ASSIGNMENT — Every entry below should be reproduced exactly, with all pictures left out.

DATA TO PROCESS —
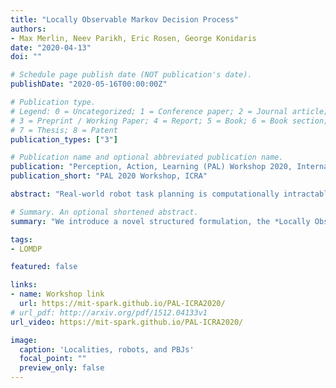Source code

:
 ```yaml
---
title: "Locally Observable Markov Decision Process"
authors:
- Max Merlin, Neev Parikh, Eric Rosen, George Konidaris
date: "2020-04-13"
doi: ""

# Schedule page publish date (NOT publication's date).
publishDate: "2020-05-16T00:00:00Z"

# Publication type.
# Legend: 0 = Uncategorized; 1 = Conference paper; 2 = Journal article;
# 3 = Preprint / Working Paper; 4 = Report; 5 = Book; 6 = Book section;
# 7 = Thesis; 8 = Patent
publication_types: ["3"]

# Publication name and optional abbreviated publication name.
publication: "Perception, Action, Learning (PAL) Workshop 2020, International Conference on Robotics and Automation"
publication_short: "PAL 2020 Workshop, ICRA"

abstract: "Real-world robot task planning is computationally intractable in part due to the complexity of dealing with partial observability. One approach to reducing planning complexity is to assume additional model structure such as mixed-observability, factored state representations, or temporally-extended actions. We introduce a novel structured formulation, the *Locally Observable Markov Decision Process*, which assumes that partial observability stems from limited sensor range---objects outside sensor range are unobserved, but become fully observed once they are within sensor range. Plans solving tasks of this type have a specific structure: they must necessarily go through *localities* where objects transition from unobserved to fully observed. We introduce a novel planner that reduces planning time via a hierarchy that structures the plan around these localities, and interleaves online and offline planning. We present preliminary results  in a challenging domain that shows that the locality assumption enables robots to plan effectively in the presence of this type of uncertainty."

# Summary. An optional shortened abstract.
summary: "We introduce a novel structured formulation, the *Locally Observable Markov Decision Process*, which assumes that partial observability stems from limited sensor range---objects outside sensor range are unobserved, but become fully observed once they are within sensor range."

tags:
- LOMDP

featured: false

links:
- name: Workshop link
  url: https://mit-spark.github.io/PAL-ICRA2020/
# url_pdf: http://arxiv.org/pdf/1512.04133v1
url_video: https://mit-spark.github.io/PAL-ICRA2020/

image:
  caption: 'Localities, robots, and PBJs'
  focal_point: ""
  preview_only: false
---
```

ANSWER BELOW —
Source code

:
 ```yaml
---
title: "Locally Observable Markov Decision Process"
authors:
- Max Merlin, Neev Parikh, Eric Rosen, George Konidaris
date: "2020-04-13"
doi: ""

# Schedule page publish date (NOT publication's date).
publishDate: "2020-05-16T00:00:00Z"

# Publication type.
# Legend: 0 = Uncategorized; 1 = Conference paper; 2 = Journal article;
# 3 = Preprint / Working Paper; 4 = Report; 5 = Book; 6 = Book section;
# 7 = Thesis; 8 = Patent
publication_types: ["3"]

# Publication name and optional abbreviated publication name.
publication: "Perception, Action, Learning (PAL) Workshop 2020, International Conference on Robotics and Automation"
publication_short: "PAL 2020 Workshop, ICRA"

abstract: "Real-world robot task planning is computationally intractable in part due to the complexity of dealing with partial observability. One approach to reducing planning complexity is to assume additional model structure such as mixed-observability, factored state representations, or temporally-extended actions. We introduce a novel structured formulation, the *Locally Observable Markov Decision Process*, which assumes that partial observability stems from limited sensor range---objects outside sensor range are unobserved, but become fully observed once they are within sensor range. Plans solving tasks of this type have a specific structure: they must necessarily go through *localities* where objects transition from unobserved to fully observed. We introduce a novel planner that reduces planning time via a hierarchy that structures the plan around these localities, and interleaves online and offline planning. We present preliminary results  in a challenging domain that shows that the locality assumption enables robots to plan effectively in the presence of this type of uncertainty."

# Summary. An optional shortened abstract.
summary: "We introduce a novel structured formulation, the *Locally Observable Markov Decision Process*, which assumes that partial observability stems from limited sensor range---objects outside sensor range are unobserved, but become fully observed once they are within sensor range."

tags:
- LOMDP

featured: false

links:
- name: Workshop link
  url: https://mit-spark.github.io/PAL-ICRA2020/
# url_pdf: http://arxiv.org/pdf/1512.04133v1
url_video: https://mit-spark.github.io/PAL-ICRA2020/

image:
  caption: 'Localities, robots, and PBJs'
  focal_point: ""
  preview_only: false
---
```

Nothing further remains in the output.